**Dataset entries:**

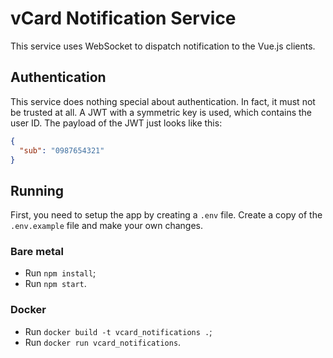 # vCard Notification Service

This service uses WebSocket to dispatch notification to the Vue.js clients.

## Authentication

This service does nothing special about authentication. In fact, it must not be trusted at all. A JWT with a symmetric key is used, which contains the user ID. The payload of the JWT just looks like this:
```json
{
  "sub": "0987654321"
}
```

## Running

First, you need to setup the app by creating a `.env` file. Create a copy of the `.env.example` file and make your own changes.

### Bare metal

- Run `npm install`;
- Run `npm start`.

### Docker

- Run `docker build -t vcard_notifications .`;
- Run `docker run vcard_notifications`.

**Aim of the task:**
Only the lines from the one with "build -t vcard_notifications" through the end of the records above are to be copied, exactly as written.

**Reply:**
- Run `docker build -t vcard_notifications .`;
- Run `docker run vcard_notifications`.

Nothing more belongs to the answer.